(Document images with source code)
┌──
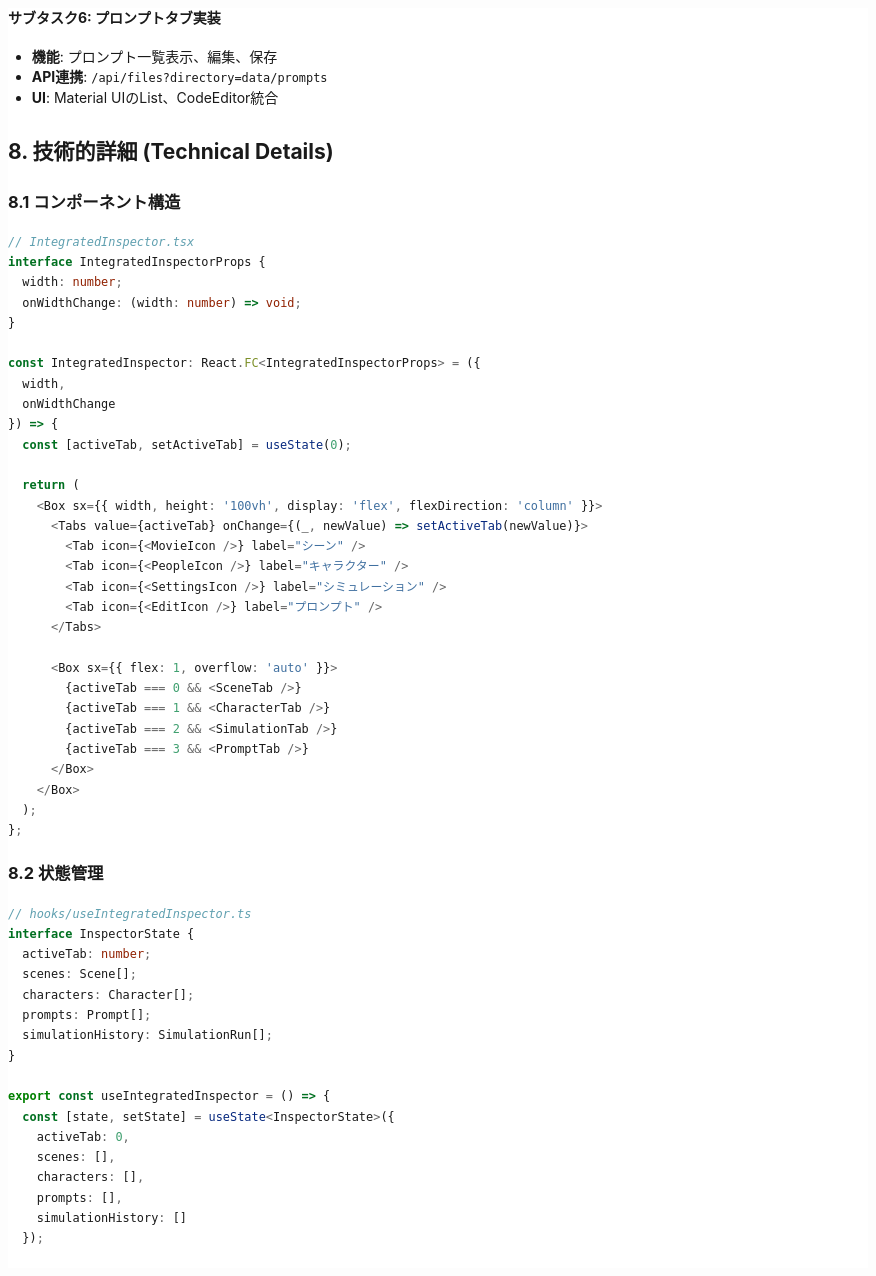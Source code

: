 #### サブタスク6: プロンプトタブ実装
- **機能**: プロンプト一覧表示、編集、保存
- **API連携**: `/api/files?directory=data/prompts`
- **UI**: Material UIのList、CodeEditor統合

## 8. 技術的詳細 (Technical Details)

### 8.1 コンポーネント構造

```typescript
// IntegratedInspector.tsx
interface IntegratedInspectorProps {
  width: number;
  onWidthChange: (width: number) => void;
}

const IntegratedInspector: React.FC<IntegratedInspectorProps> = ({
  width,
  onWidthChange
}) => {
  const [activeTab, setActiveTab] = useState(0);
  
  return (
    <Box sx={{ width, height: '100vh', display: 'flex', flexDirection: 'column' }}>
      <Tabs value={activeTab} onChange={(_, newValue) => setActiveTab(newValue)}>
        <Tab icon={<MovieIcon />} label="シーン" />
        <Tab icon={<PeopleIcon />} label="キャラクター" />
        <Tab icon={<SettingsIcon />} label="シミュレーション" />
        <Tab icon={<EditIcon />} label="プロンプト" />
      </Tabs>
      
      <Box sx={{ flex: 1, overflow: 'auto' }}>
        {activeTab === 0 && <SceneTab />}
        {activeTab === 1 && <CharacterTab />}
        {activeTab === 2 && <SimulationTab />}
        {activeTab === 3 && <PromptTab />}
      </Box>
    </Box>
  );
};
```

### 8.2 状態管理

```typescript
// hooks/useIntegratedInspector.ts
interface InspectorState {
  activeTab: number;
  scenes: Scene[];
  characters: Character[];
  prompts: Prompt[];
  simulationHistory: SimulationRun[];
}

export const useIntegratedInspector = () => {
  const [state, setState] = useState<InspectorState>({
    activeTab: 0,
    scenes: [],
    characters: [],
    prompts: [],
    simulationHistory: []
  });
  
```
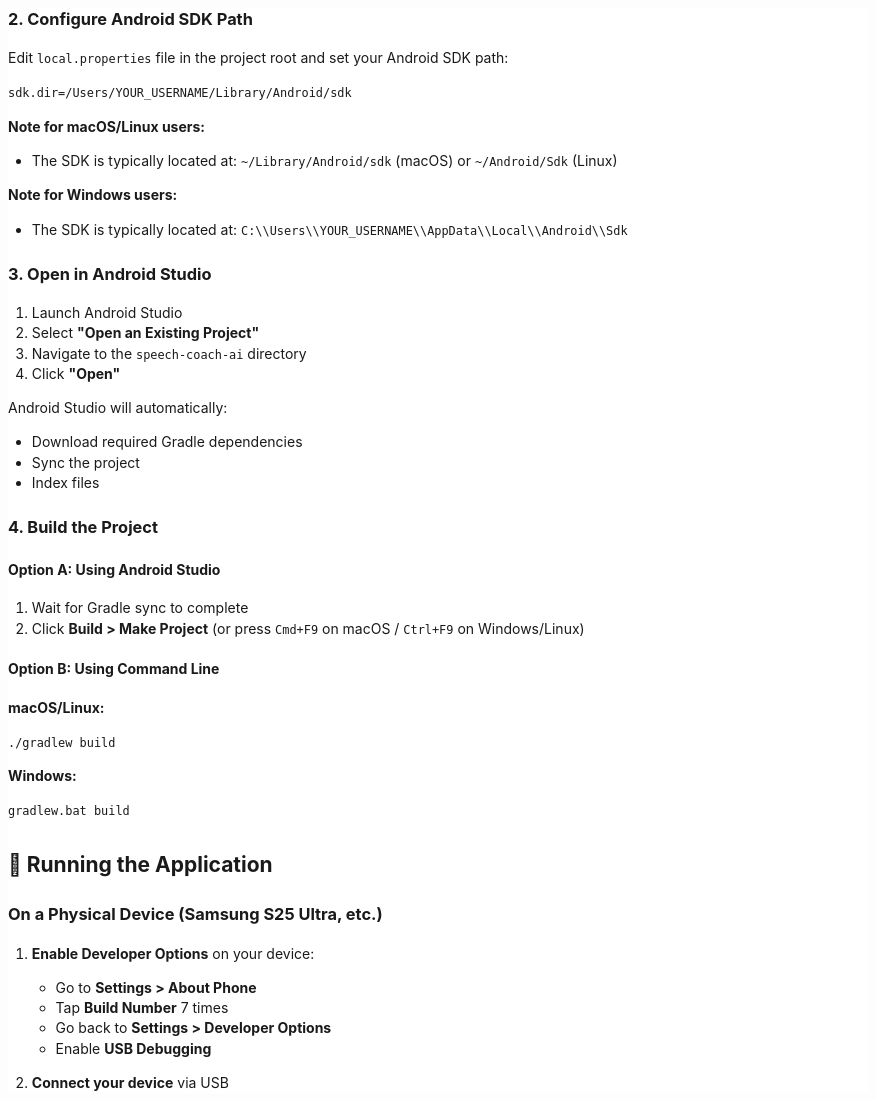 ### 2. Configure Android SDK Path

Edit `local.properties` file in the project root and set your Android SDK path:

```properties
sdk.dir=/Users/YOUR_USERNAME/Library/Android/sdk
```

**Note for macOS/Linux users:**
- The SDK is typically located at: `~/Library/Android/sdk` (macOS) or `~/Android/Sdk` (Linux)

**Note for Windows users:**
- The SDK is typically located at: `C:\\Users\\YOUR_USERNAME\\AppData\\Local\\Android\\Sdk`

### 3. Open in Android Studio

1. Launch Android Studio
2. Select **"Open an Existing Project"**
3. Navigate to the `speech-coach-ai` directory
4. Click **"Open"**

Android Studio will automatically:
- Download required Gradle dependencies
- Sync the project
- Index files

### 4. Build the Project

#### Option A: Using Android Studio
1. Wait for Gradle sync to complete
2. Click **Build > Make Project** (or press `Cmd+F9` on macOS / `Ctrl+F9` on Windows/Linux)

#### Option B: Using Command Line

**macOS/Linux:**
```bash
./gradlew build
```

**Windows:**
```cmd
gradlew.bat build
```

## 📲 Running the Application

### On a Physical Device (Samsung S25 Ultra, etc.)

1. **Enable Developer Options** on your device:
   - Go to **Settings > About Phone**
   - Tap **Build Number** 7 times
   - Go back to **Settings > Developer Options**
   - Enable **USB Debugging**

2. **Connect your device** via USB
└──
> **ACTIVITY**
Among the entries, how many lines contain the word "InspectorState"? Give the number alone.

> **YOUR SOLUTION**
2